Assignment: Pictures do not belong in the copy; print every entry exactly as it stands.

Input material:
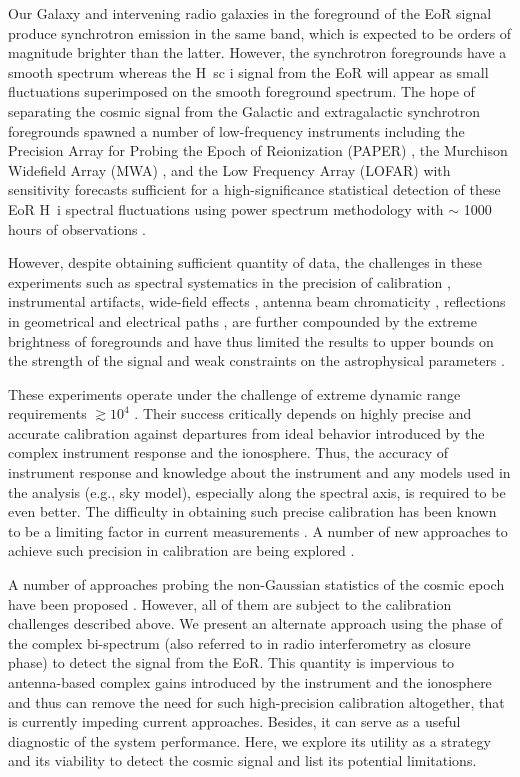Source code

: \documentclass[
reprint,
superscriptaddress,
amsmath,
amssymb,
aps,
]{revtex4-1}
\begin{document}
Our Galaxy and intervening radio galaxies in the foreground of the EoR signal produce synchrotron emission in the same band, which is expected to be orders of magnitude brighter than the latter. However, the synchrotron foregrounds have a smooth spectrum whereas the H~{sc i} signal from the EoR will appear as small fluctuations superimposed on the smooth foreground spectrum. The hope of separating the cosmic signal from the Galactic and extragalactic synchrotron foregrounds spawned a number of low-frequency instruments including the Precision Array for Probing the Epoch of Reionization (PAPER) \cite{par10}, the Murchison Widefield Array (MWA) \cite{tin13}, and the Low Frequency Array (LOFAR) \cite{van13} with sensitivity forecasts sufficient for a high-significance statistical detection of these EoR H~{\sc i} spectral fluctuations using power spectrum methodology with $\sim$ 1000 hours of observations \cite{bea13,thy13}. 

However, despite obtaining sufficient quantity of data, the challenges in these experiments such as spectral systematics in the precision of calibration \cite{barry16}, instrumental artifacts, wide-field effects \cite{thy15a,thy15b}, antenna beam chromaticity \cite{thy16}, reflections in geometrical and electrical paths \cite{thy16}, are further compounded by the extreme brightness of foregrounds and have thus limited the results to upper bounds on the strength of the signal \cite{pac13,ali15,patil17} and weak constraints on the astrophysical parameters \cite{pob15}. 

These experiments operate under the challenge of extreme dynamic range requirements $\gtrsim 10^4$ \cite{dim02,ali08,ber09,ber10,dat10,gho12}. Their success critically depends on highly precise and accurate calibration against departures from ideal behavior introduced by the complex instrument response and the ionosphere. Thus, the accuracy of instrument response and knowledge about the instrument and any models used in the analysis (e.g., sky model), especially along the spectral axis, is required to be even better. The difficulty in obtaining such precise calibration \cite[for e.g.,][]{barry16,tro16} has been known to be a limiting factor in current measurements \cite{ali15,patil16,patil17}. A number of new approaches to achieve such precision in calibration are being explored \cite{liu10,zhe14,sie17,dil17}.

A number of approaches probing the non-Gaussian statistics of the cosmic epoch have been proposed \cite{lid07,bar08,harker09,wat14,kit16,ali06,son15,shi16,maj17}. However, all of them are subject to the calibration challenges described above. We present an alternate approach using the phase of the complex bi-spectrum (also referred to in radio interferometry as closure phase) to detect the signal from the EoR. This quantity is impervious to antenna-based complex gains introduced by the instrument and the ionosphere and thus can remove the need for such high-precision calibration altogether, that is currently impeding current approaches. Besides, it can serve as a useful diagnostic of the system performance. Here, we explore its utility as a strategy and its viability to detect the cosmic signal and list its potential limitations.
\end{document}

Task result:
Source code

: \documentclass[
reprint,
superscriptaddress,
amsmath,
amssymb,
aps,
]{revtex4-1}
\begin{document}
Our Galaxy and intervening radio galaxies in the foreground of the EoR signal produce synchrotron emission in the same band, which is expected to be orders of magnitude brighter than the latter. However, the synchrotron foregrounds have a smooth spectrum whereas the H~{sc i} signal from the EoR will appear as small fluctuations superimposed on the smooth foreground spectrum. The hope of separating the cosmic signal from the Galactic and extragalactic synchrotron foregrounds spawned a number of low-frequency instruments including the Precision Array for Probing the Epoch of Reionization (PAPER) \cite{par10}, the Murchison Widefield Array (MWA) \cite{tin13}, and the Low Frequency Array (LOFAR) \cite{van13} with sensitivity forecasts sufficient for a high-significance statistical detection of these EoR H~{\sc i} spectral fluctuations using power spectrum methodology with $\sim$ 1000 hours of observations \cite{bea13,thy13}. 

However, despite obtaining sufficient quantity of data, the challenges in these experiments such as spectral systematics in the precision of calibration \cite{barry16}, instrumental artifacts, wide-field effects \cite{thy15a,thy15b}, antenna beam chromaticity \cite{thy16}, reflections in geometrical and electrical paths \cite{thy16}, are further compounded by the extreme brightness of foregrounds and have thus limited the results to upper bounds on the strength of the signal \cite{pac13,ali15,patil17} and weak constraints on the astrophysical parameters \cite{pob15}. 

These experiments operate under the challenge of extreme dynamic range requirements $\gtrsim 10^4$ \cite{dim02,ali08,ber09,ber10,dat10,gho12}. Their success critically depends on highly precise and accurate calibration against departures from ideal behavior introduced by the complex instrument response and the ionosphere. Thus, the accuracy of instrument response and knowledge about the instrument and any models used in the analysis (e.g., sky model), especially along the spectral axis, is required to be even better. The difficulty in obtaining such precise calibration \cite[for e.g.,][]{barry16,tro16} has been known to be a limiting factor in current measurements \cite{ali15,patil16,patil17}. A number of new approaches to achieve such precision in calibration are being explored \cite{liu10,zhe14,sie17,dil17}.

A number of approaches probing the non-Gaussian statistics of the cosmic epoch have been proposed \cite{lid07,bar08,harker09,wat14,kit16,ali06,son15,shi16,maj17}. However, all of them are subject to the calibration challenges described above. We present an alternate approach using the phase of the complex bi-spectrum (also referred to in radio interferometry as closure phase) to detect the signal from the EoR. This quantity is impervious to antenna-based complex gains introduced by the instrument and the ionosphere and thus can remove the need for such high-precision calibration altogether, that is currently impeding current approaches. Besides, it can serve as a useful diagnostic of the system performance. Here, we explore its utility as a strategy and its viability to detect the cosmic signal and list its potential limitations.
\end{document}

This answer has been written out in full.